> EXERCISE DESCRIPTION
Starting at the first line of the data and ending at the line with "### 9. Executa o Redis", copy each line exactly. Include both of those lines, but no pictures.
((
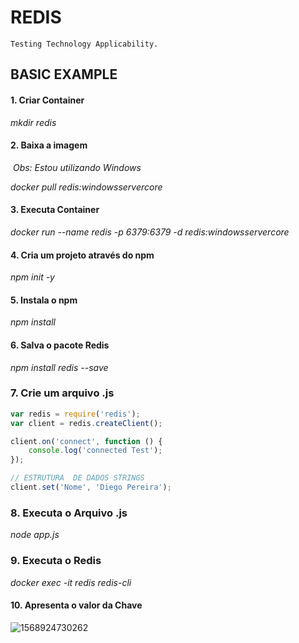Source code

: #	REDIS



```
Testing Technology Applicability.
```



## BASIC EXAMPLE



#### 1. Criar Container

*mkdir redis*  

#### 2. Baixa a imagem

​	*Obs: Estou utilizando Windows*

 *docker pull redis:windowsservercore*

#### 3. Executa Container

*docker run --name redis -p 6379:6379 -d redis:windowsservercore* 

####	4. Cria um projeto através do npm

*npm init -y*

#### 5. Instala o npm

*npm install* 

#### 6. Salva o pacote Redis

*npm install redis --save* 

### 7. Crie um arquivo .js

```js
var redis = require('redis');
var client = redis.createClient();

client.on('connect', function () {
    console.log('connected Test');
});

// ESTRUTURA  DE DADOS STRINGS
client.set('Nome', 'Diego Pereira');

```

### 8. Executa o Arquivo .js

*node app.js*

### 9. Executa o Redis

*docker exec -it redis redis-cli*

#### 10. Apresenta o valor da Chave



![1568924730262](C:\Users\diego.pereira\AppData\Roaming\Typora\typora-user-images\1568924730262.png)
))
> OUTPUT OF THE EXERCISE
Source code

: #	REDIS



```
Testing Technology Applicability.
```



## BASIC EXAMPLE



#### 1. Criar Container

*mkdir redis*  

#### 2. Baixa a imagem

​	*Obs: Estou utilizando Windows*

 *docker pull redis:windowsservercore*

#### 3. Executa Container

*docker run --name redis -p 6379:6379 -d redis:windowsservercore* 

####	4. Cria um projeto através do npm

*npm init -y*

#### 5. Instala o npm

*npm install* 

#### 6. Salva o pacote Redis

*npm install redis --save* 

### 7. Crie um arquivo .js

```js
var redis = require('redis');
var client = redis.createClient();

client.on('connect', function () {
    console.log('connected Test');
});

// ESTRUTURA  DE DADOS STRINGS
client.set('Nome', 'Diego Pereira');

```

### 8. Executa o Arquivo .js

*node app.js*

### 9. Executa o Redis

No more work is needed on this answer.